Ich weiß dass ich auch auf dem "freien" Markt einen Router kaufen kann, deshalb habe ich ja hier den Thread erstellt um nach Alternativen zu fragen. Die Geräte die Congstar vorgeschlagen hat habe ich nur mal dazu geschrieben weil ich mich mit Routern noch nie beschäftigt habe. Wie es aussieht ist aber 79,99€ für die 7330 ein guter Preis.
Ich habe gelesen die 7330 hätte einen Anschluss für ein analoges Telefon, auf der Rückseite ist der aber nicht zu finden. Weißt du wo der ist? An der Seite?

Das mit den Backdoors hatte ich sogar schon gesehen. 



Decrypter schrieb:


> Kommt denn auch ein Gebraucht Gerät in Frage ?
> Denn da gibt es auf dem Gebraucht Markt viele Geräte, die für deine Zwecke völlig ausreichen, nur halt eben nicht der aktuellen Geräte Generation entsprechen. Wie z.B. ein Speedport W700V, welcher seinerzeit ein sehr gutes Gerät war. Sowas bekommt man Gebraucht schon vielfach für 20 Euro.



Ein gebrauchtes Gerät käme generell schon in Frage, nur will ich möglichst schnell einen neuen Router, wenn ich bei ebay einen ersteigere kann es mit dem Versand immer etwas dauern, je nach Verkäufer. Dann kaufe ich lieber einen neuen der auch schnell da ist. Ich werde mich aber mal nach dem Speedport W700V umschauen! Danke für den Tip!


----------



## Decrypter (10. Januar 2014)

*AW: Ersatz für congstar komplett Box*

Muß ja nicht Ebay direkt sein. Einfach mal in Ebay Kleinanzeigen in deiner Umgebung danach suchen.
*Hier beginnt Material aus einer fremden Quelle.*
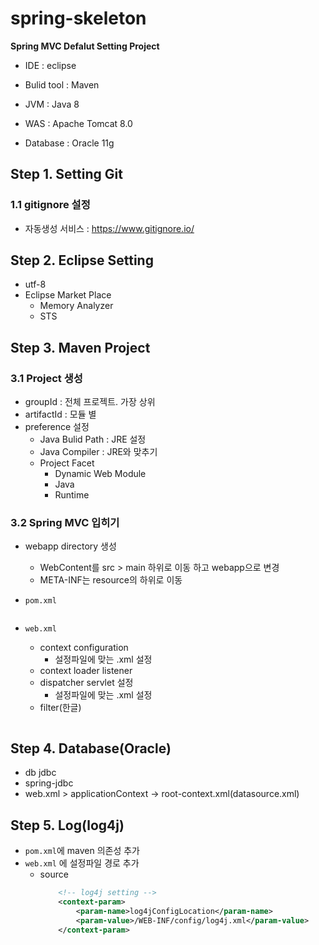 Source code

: # spring-skeleton

**Spring MVC Defalut Setting Project**

- IDE : eclipse

- Bulid tool : Maven

- JVM : Java 8

- WAS : Apache Tomcat 8.0

- Database : Oracle 11g

  

## Step 1. Setting Git

### 1.1 gitignore 설정

- 자동생성 서비스 : https://www.gitignore.io/



## Step 2.  Eclipse Setting

- utf-8
- Eclipse Market Place 
  - Memory Analyzer
  - STS
  

## Step 3. Maven Project

### 3.1 Project 생성
- groupId : 전체 프로젝트. 가장 상위
- artifactId : 모듈 별
- preference 설정
  - Java Bulid Path : JRE 설정
  - Java Compiler : JRE와 맞추기
  - Project Facet
     - Dynamic Web Module 
     - Java
     - Runtime
  

### 3.2 Spring MVC 입히기
- webapp directory 생성
  
  - WebContent를 src > main 하위로 이동 하고 webapp으로 변경
  - META-INF는 resource의 하위로 이동
  
- `pom.xml`
  
  ```xml
  
  ```
  
- `web.xml`

  - context configuration
    - 설정파일에 맞는 .xml 설정
  - context loader listener
  - dispatcher servlet 설정
    - 설정파일에 맞는 .xml 설정
  - filter(한글)

  ```
  
  ```
  

## Step 4. Database(Oracle)
- db jdbc
- spring-jdbc
- web.xml > applicationContext -> root-context.xml(datasource.xml)


## Step 5. Log(log4j)

- `pom.xml`에 maven 의존성 추가 
- `web.xml` 에 설정파일 경로 추가
	- source
		```xml
			<!-- log4j setting -->
			<context-param>
				<param-name>log4jConfigLocation</param-name>
				<param-value>/WEB-INF/config/log4j.xml</param-value>
			</context-param>
		```
	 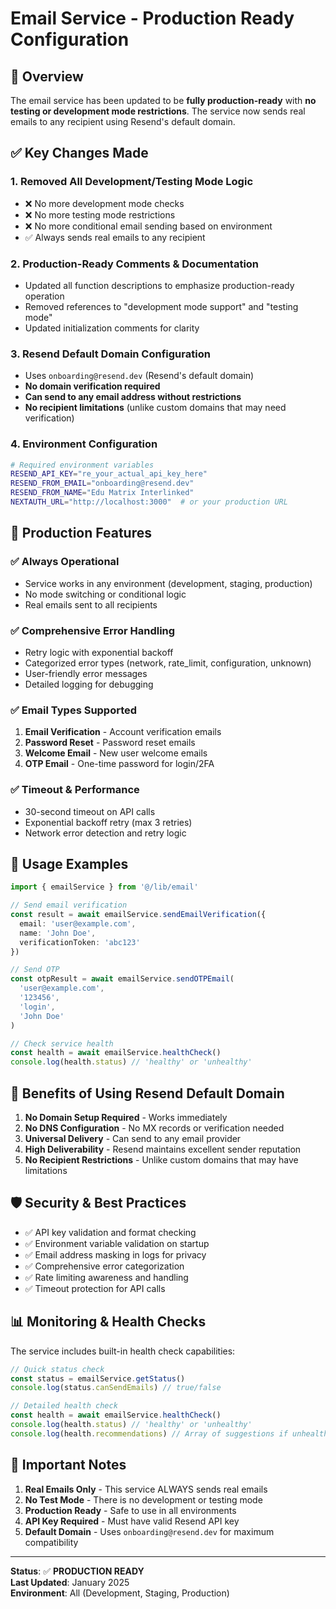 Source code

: # Email Service - Production Ready Configuration

## 🎯 Overview
The email service has been updated to be **fully production-ready** with **no testing or development mode restrictions**. The service now sends real emails to any recipient using Resend's default domain.

## ✅ Key Changes Made

### 1. **Removed All Development/Testing Mode Logic**
- ❌ No more development mode checks
- ❌ No more testing mode restrictions  
- ❌ No more conditional email sending based on environment
- ✅ Always sends real emails to any recipient

### 2. **Production-Ready Comments & Documentation**
- Updated all function descriptions to emphasize production-ready operation
- Removed references to "development mode support" and "testing mode"
- Updated initialization comments for clarity

### 3. **Resend Default Domain Configuration**
- Uses `onboarding@resend.dev` (Resend's default domain)
- **No domain verification required**
- **Can send to any email address without restrictions**
- **No recipient limitations** (unlike custom domains that may need verification)

### 4. **Environment Configuration**
```bash
# Required environment variables
RESEND_API_KEY="re_your_actual_api_key_here"
RESEND_FROM_EMAIL="onboarding@resend.dev"
RESEND_FROM_NAME="Edu Matrix Interlinked"
NEXTAUTH_URL="http://localhost:3000"  # or your production URL
```

## 🚀 Production Features

### ✅ **Always Operational**
- Service works in any environment (development, staging, production)
- No mode switching or conditional logic
- Real emails sent to all recipients

### ✅ **Comprehensive Error Handling**
- Retry logic with exponential backoff
- Categorized error types (network, rate_limit, configuration, unknown)
- User-friendly error messages
- Detailed logging for debugging

### ✅ **Email Types Supported**
1. **Email Verification** - Account verification emails
2. **Password Reset** - Password reset emails  
3. **Welcome Email** - New user welcome emails
4. **OTP Email** - One-time password for login/2FA

### ✅ **Timeout & Performance**
- 30-second timeout on API calls
- Exponential backoff retry (max 3 retries)
- Network error detection and retry logic

## 🔧 Usage Examples

```typescript
import { emailService } from '@/lib/email'

// Send email verification
const result = await emailService.sendEmailVerification({
  email: 'user@example.com',
  name: 'John Doe',
  verificationToken: 'abc123'
})

// Send OTP
const otpResult = await emailService.sendOTPEmail(
  'user@example.com',
  '123456',
  'login',
  'John Doe'
)

// Check service health
const health = await emailService.healthCheck()
console.log(health.status) // 'healthy' or 'unhealthy'
```

## 🎯 Benefits of Using Resend Default Domain

1. **No Domain Setup Required** - Works immediately
2. **No DNS Configuration** - No MX records or verification needed
3. **Universal Delivery** - Can send to any email provider
4. **High Deliverability** - Resend maintains excellent sender reputation
5. **No Recipient Restrictions** - Unlike custom domains that may have limitations

## 🛡️ Security & Best Practices

- ✅ API key validation and format checking
- ✅ Environment variable validation on startup
- ✅ Email address masking in logs for privacy
- ✅ Comprehensive error categorization
- ✅ Rate limiting awareness and handling
- ✅ Timeout protection for API calls

## 📊 Monitoring & Health Checks

The service includes built-in health check capabilities:

```typescript
// Quick status check
const status = emailService.getStatus()
console.log(status.canSendEmails) // true/false

// Detailed health check
const health = await emailService.healthCheck()
console.log(health.status) // 'healthy' or 'unhealthy'
console.log(health.recommendations) // Array of suggestions if unhealthy
```

## 🚨 Important Notes

1. **Real Emails Only** - This service ALWAYS sends real emails
2. **No Test Mode** - There is no development or testing mode
3. **Production Ready** - Safe to use in all environments
4. **API Key Required** - Must have valid Resend API key
5. **Default Domain** - Uses `onboarding@resend.dev` for maximum compatibility

---

**Status**: ✅ **PRODUCTION READY**  
**Last Updated**: January 2025  
**Environment**: All (Development, Staging, Production)
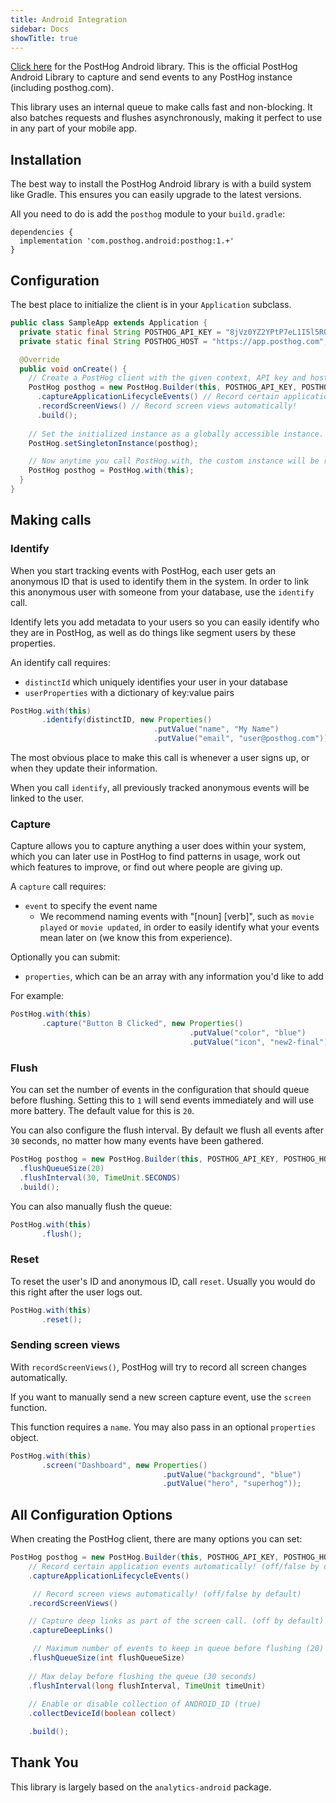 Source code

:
 ```yaml
---
title: Android Integration
sidebar: Docs
showTitle: true
---
```


[Click here](https://github.com/PostHog/posthog-android) for the PostHog Android library. This is the official PostHog Android Library 
to capture and send events to any PostHog instance (including posthog.com).

This library uses an internal queue to make calls fast and non-blocking. It also batches requests and flushes asynchronously, 
making it perfect to use in any part of your mobile app.

## Installation

The best way to install the PostHog Android library is with a build system like 
Gradle. This ensures you can easily upgrade to the latest versions. 

All you need to do is add the `posthog` module to your `build.gradle`:

```shell script
dependencies {
  implementation 'com.posthog.android:posthog:1.+'
}
```

## Configuration

The best place to initialize the client is in your `Application` subclass.

```java
public class SampleApp extends Application {
  private static final String POSTHOG_API_KEY = "8jVz0YZ2YPtP7eL1I5l5RQIp-WcuFeD3pZO8c0YDMx4";
  private static final String POSTHOG_HOST = "https://app.posthog.com";

  @Override
  public void onCreate() {
    // Create a PostHog client with the given context, API key and host.
    PostHog posthog = new PostHog.Builder(this, POSTHOG_API_KEY, POSTHOG_HOST)
      .captureApplicationLifecycleEvents() // Record certain application events automatically!
      .recordScreenViews() // Record screen views automatically!
      .build();
    
    // Set the initialized instance as a globally accessible instance.
    PostHog.setSingletonInstance(posthog);

    // Now anytime you call PostHog.with, the custom instance will be returned.
    PostHog posthog = PostHog.with(this);
  }
}
```

## Making calls

### Identify

When you start tracking events with PostHog, each user gets an anonymous ID that is used to identify them in the system.
In order to link this anonymous user with someone from your database, use the `identify` call. 

Identify lets you add metadata to your users so you can easily identify who they are in PostHog, as well as do things 
like segment users by these properties.

An identify call requires:

* `distinctId` which uniquely identifies your user in your database
* `userProperties` with a dictionary of key:value pairs

```java
PostHog.with(this)
       .identify(distinctID, new Properties()
                                .putValue("name", "My Name")
                                .putValue("email", "user@posthog.com"));
```

The most obvious place to make this call is whenever a user signs up, or when they update their information.

When you call `identify`, all previously tracked anonymous events will be linked to the user.

### Capture

Capture allows you to capture anything a user does within your system, which you can later use in PostHog to find 
patterns in usage, work out which features to improve, or find out where people are giving up.

A `capture` call requires:

* `event` to specify the event name
  * We recommend naming events with "[noun] [verb]", such as `movie played` or `movie updated`, in order to easily identify what your events mean later on (we know this from experience).

Optionally you can submit:

* `properties`, which can be an array with any information you'd like to add

For example:

```java
PostHog.with(this)
       .capture("Button B Clicked", new Properties()
                                        .putValue("color", "blue")
                                        .putValue("icon", "new2-final"));
```

### Flush

You can set the number of events in the configuration that should queue before flushing. 
Setting this to `1` will send events immediately and will use more battery. The default value for this is `20`.

You can also configure the flush interval. By default we flush all events after `30` seconds,
no matter how many events have been gathered.

```java
PostHog posthog = new PostHog.Builder(this, POSTHOG_API_KEY, POSTHOG_HOST)
  .flushQueueSize(20)
  .flushInterval(30, TimeUnit.SECONDS)
  .build();

```

You can also manually flush the queue:

```java
PostHog.with(this)
       .flush();
```

### Reset

To reset the user's ID and anonymous ID, call `reset`. Usually you would do this right after the user logs out.

```java
PostHog.with(this)
       .reset();
```

### Sending screen views

With `recordScreenViews()`, PostHog will try to record all screen changes automatically.

If you want to manually send a new screen capture event, use the `screen` function.

This function requires a `name`. You may also pass in an optional `properties` object.

```java
PostHog.with(this)
       .screen("Dashboard", new Properties()
                                  .putValue("background", "blue")
                                  .putValue("hero", "superhog"));

```

## All Configuration Options

When creating the PostHog client, there are many options you can set:

```java
PostHog posthog = new PostHog.Builder(this, POSTHOG_API_KEY, POSTHOG_HOST)
    // Record certain application events automatically! (off/false by default)
    .captureApplicationLifecycleEvents()

     // Record screen views automatically! (off/false by default)
    .recordScreenViews()

    // Capture deep links as part of the screen call. (off by default)
    .captureDeepLinks()

     // Maximum number of events to keep in queue before flushing (20)
    .flushQueueSize(int flushQueueSize)
 
    // Max delay before flushing the queue (30 seconds)
    .flushInterval(long flushInterval, TimeUnit timeUnit)
 
    // Enable or disable collection of ANDROID_ID (true)
    .collectDeviceId(boolean collect) 

    .build();
```

## Thank You

This library is largely based on the `analytics-android` package.
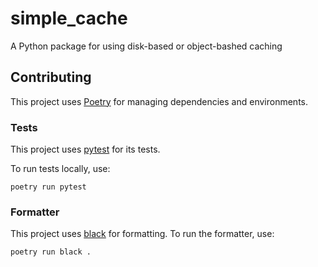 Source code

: # simple_cache
A Python package for using disk-based or object-bashed caching

## Contributing

This project uses [Poetry](https://python-poetry.org/docs/) for managing dependencies and environments.

### Tests 

This project uses [pytest](https://docs.pytest.org/en/stable/) for its tests.

To run tests locally, use:

```text
poetry run pytest
```

### Formatter

This project uses [black](https://black.readthedocs.io/en/stable/index.html) for formatting. To run the formatter, use:

```text
poetry run black .
``` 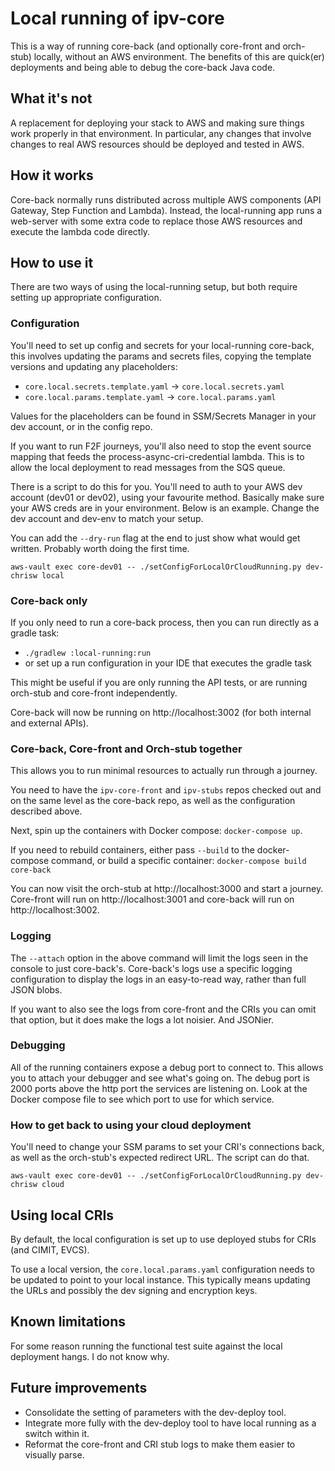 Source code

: # Local running of ipv-core

This is a way of running core-back (and optionally core-front and orch-stub) locally, without an AWS environment.
The benefits of this are quick(er) deployments and being able to debug the core-back Java code.

## What it's not

A replacement for deploying your stack to AWS and making sure things work properly in that environment.
In particular, any changes that involve changes to real AWS resources should be deployed and tested in AWS.

## How it works

Core-back normally runs distributed across multiple AWS components (API Gateway, Step Function and Lambda).
Instead, the local-running app runs a web-server with some extra code to replace those AWS resources and execute
the lambda code directly.

## How to use it

There are two ways of using the local-running setup, but both require setting up appropriate configuration.

### Configuration

You'll need to set up config and secrets for your local-running core-back,
this involves updating the params and secrets files, copying the template versions and updating any placeholders:

- `core.local.secrets.template.yaml` -> `core.local.secrets.yaml`
- `core.local.params.template.yaml` -> `core.local.params.yaml`

Values for the placeholders can be found in SSM/Secrets Manager in your dev account, or in the config repo.

If you want to run F2F journeys, you'll also need to stop the event source mapping that feeds the
process-async-cri-credential lambda. This is to allow the local deployment to read messages from the SQS queue.

There is a script to do this for you. You'll need to auth to your AWS dev account (dev01 or dev02), using your
favourite method. Basically make sure your AWS creds are in your environment. Below is an example. Change the dev
account and dev-env to match your setup.

You can add the `--dry-run` flag at the end to just show what would get written. Probably worth doing the first time.

```
aws-vault exec core-dev01 -- ./setConfigForLocalOrCloudRunning.py dev-chrisw local
```

### Core-back only

If you only need to run a core-back process, then you can run directly as a gradle task:
- `./gradlew :local-running:run`
- or set up a run configuration in your IDE that executes the gradle task

This might be useful if you are only running the API tests, or are running orch-stub and core-front independently.

Core-back will now be running on http://localhost:3002 (for both internal and external APIs).

### Core-back, Core-front and Orch-stub together

This allows you to run minimal resources to actually run through a journey.

You need to have the `ipv-core-front` and `ipv-stubs` repos checked out and on the same level as the core-back repo,
as well as the configuration described above.

Next, spin up the containers with Docker compose: `docker-compose up`.

If you need to rebuild containers, either pass `--build` to the docker-compose command,
or build a specific container: `docker-compose build core-back`

You can now visit the orch-stub at http://localhost:3000 and start a journey.
Core-front will run on http://localhost:3001 and core-back will run on http://localhost:3002.

### Logging

The `--attach` option in the above command will limit the logs seen in the console to just core-back's. Core-back's logs
use a specific logging configuration to display the logs in an easy-to-read way, rather than full JSON blobs.

If you want to also see the logs from core-front and the CRIs you can omit that option, but it does make the logs a lot
noisier. And JSONier.

### Debugging

All of the running containers expose a debug port to connect to. This allows you to attach your debugger and see
what's going on. The debug port is 2000 ports above the http port the services are listening on. Look at the Docker
compose file to see which port to use for which service.

### How to get back to using your cloud deployment

You'll need to change your SSM params to set your CRI's connections back, as well as the orch-stub's expected redirect
URL. The script can do that.

```
aws-vault exec core-dev01 -- ./setConfigForLocalOrCloudRunning.py dev-chrisw cloud
```

## Using local CRIs

By default, the local configuration is set up to use deployed stubs for CRIs (and CIMIT, EVCS).

To use a local version, the `core.local.params.yaml` configuration needs to be updated to point to your local instance.
This typically means updating the URLs and possibly the dev signing and encryption keys.

## Known limitations

For some reason running the functional test suite against the local deployment hangs. I do not know why.

## Future improvements

* Consolidate the setting of parameters with the dev-deploy tool.
* Integrate more fully with the dev-deploy tool to have local running as a switch within it.
* Reformat the core-front and CRI stub logs to make them easier to visually parse.
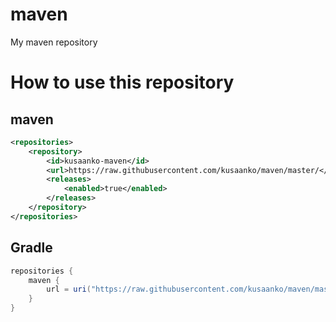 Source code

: # maven
My maven repository

# How to use this repository
## maven
```xml
<repositories>
    <repository>
        <id>kusaanko-maven</id>
        <url>https://raw.githubusercontent.com/kusaanko/maven/master/</url>
        <releases>
            <enabled>true</enabled>
        </releases>
    </repository>
</repositories>
```

## Gradle
```gradle
repositories {
    maven {
        url = uri("https://raw.githubusercontent.com/kusaanko/maven/master/")
    }
}
``` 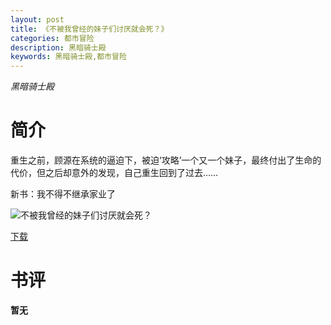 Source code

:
 ```yaml
---
layout: post
title: 《不被我曾经的妹子们讨厌就会死？》
categories: 都市冒险
description: 黑暗骑士殿
keywords: 黑暗骑士殿,都市冒险
---
```

*黑暗骑士殿*

# 简介

重生之前，顾源在系统的逼迫下，被迫‘攻略’一个又一个妹子，最终付出了生命的代价，但之后却意外的发现，自己重生回到了过去……

新书：我不得不继承家业了

![不被我曾经的妹子们讨厌就会死？](https://cdn.jsdelivr.net/gh/YYbooks0/yybooks0img@master/bookscover2/不被我曾经的妹子们讨厌就会死？.jpg)

[下载](https://link.jscdn.cn/1drv/aHR0cHM6Ly8xZHJ2Lm1zL3QvcyFBaGU2R2dNWmVFb2poeWhwWkhYSHBmbzFOVE1BP2U9eTU2ZUVV.txt)

# 书评
**暂无** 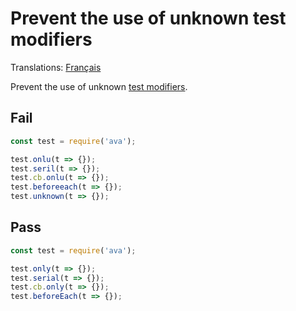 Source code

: # Prevent the use of unknown test modifiers

Translations: [Français](https://github.com/avajs/ava-docs/blob/main/fr_FR/related/eslint-plugin-ava/docs/rules/no-unknown-modifiers.md)

Prevent the use of unknown [test modifiers](https://github.com/avajs/ava/blob/main/docs/01-writing-tests.md).


## Fail

```js
const test = require('ava');

test.onlu(t => {});
test.seril(t => {});
test.cb.onlu(t => {});
test.beforeeach(t => {});
test.unknown(t => {});
```


## Pass

```js
const test = require('ava');

test.only(t => {});
test.serial(t => {});
test.cb.only(t => {});
test.beforeEach(t => {});
```
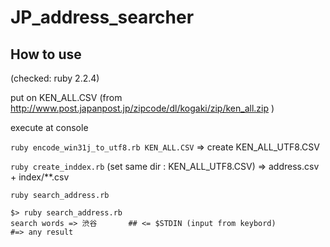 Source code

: # JP_address_searcher

## How to use

(checked: ruby 2.2.4)

put on KEN_ALL.CSV (from http://www.post.japanpost.jp/zipcode/dl/kogaki/zip/ken_all.zip )

execute at console

`ruby encode_win31j_to_utf8.rb KEN_ALL.CSV` => create KEN_ALL_UTF8.CSV

`ruby create_inddex.rb` (set same dir : KEN_ALL_UTF8.CSV) => address.csv + index/**.csv

`ruby search_address.rb`

```
$> ruby search_address.rb
search words => 渋谷       ## <= $STDIN (input from keybord)
#=> any result
```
Da könntest auch fündig werden und wenn du was passendes finden solltest, fährst hin, bezahlst und hast das Gerät gleich mit.


----------



## Don_Dan (10. Januar 2014)

*AW: Ersatz für congstar komplett Box*



Decrypter schrieb:


> Muß ja nicht Ebay direkt sein. Einfach mal in Ebay Kleinanzeigen in deiner Umgebung danach suchen. Da könntest auch fündig werden und wenn du was passendes finden solltest, fährst hin, bezahlst und hast das Gerät gleich mit.


 
Danke, an ebay Kleinanzeigen hatte ich gar nicht gedacht. Da werde ich noch mal schauen, ansonsten bestelle ich morgen die Fritzbox 7330.


----------



## pcp-brattcoxx (29. Januar 2014)

*AW: Ersatz für congstar komplett Box*



Don_Dan schrieb:


> Wie gesagt, die Nutzung ist nicht so intensiv, nur ganz normales Surfen, ich streame nicht viel, die Downloadraten und auch der Ping sind nicht so wichtig dass ich dafür noch extra Geld ausgeben würde. Hauptsache sie ist verlässlich online und ich bin telefonisch erreichbar bei guter Gesprächsqualität.
> Ich weiß dass ich auch auf dem "freien" Markt einen Router kaufen kann, deshalb habe ich ja hier den Thread erstellt um nach Alternativen zu fragen. Die Geräte die Congstar vorgeschlagen hat habe ich nur mal dazu geschrieben weil ich mich mit Routern noch nie beschäftigt habe. Wie es aussieht ist aber 79,99€ für die 7330 ein guter Preis.
> Ich habe gelesen die 7330 hätte einen Anschluss für ein analoges Telefon, auf der Rückseite ist der aber nicht zu finden. Weißt du wo der ist? An der Seite?
> 
> ...


 
Sorry, war einige Tage in der analogen Welt unterwegs und hatte wenig Zeit mich um das digitale Leben zu kümmern 

Der analoge Telefonanschluss ist an der FRITZ!Box 7330 an der Seitenwand in Form der bekannten F-Buchse bzw. der Rückseite zu finden und dort in Form einer RJ11-Buchse ausgeführt.

Was die Qualität der Telefonate belangt hängt dies auch mit dem Endgerät, sprich dem Telefon zusammen. In diesem Zusammenhang seien auch hier von mir die Geräte von AVM genannt, beispielsweise das FRITZ!Fon MT-F.
Grundsätzlich ist aber auch jedes DECT-fähige Endgerät kabellos an der FRiTZ!Box 7330 nutzbar, was bequemerweise auch noch das Kabel wegfallen lässt. Auch damit habe ich bis jetzt durchweg positive Erfahrungen gemacht.


----------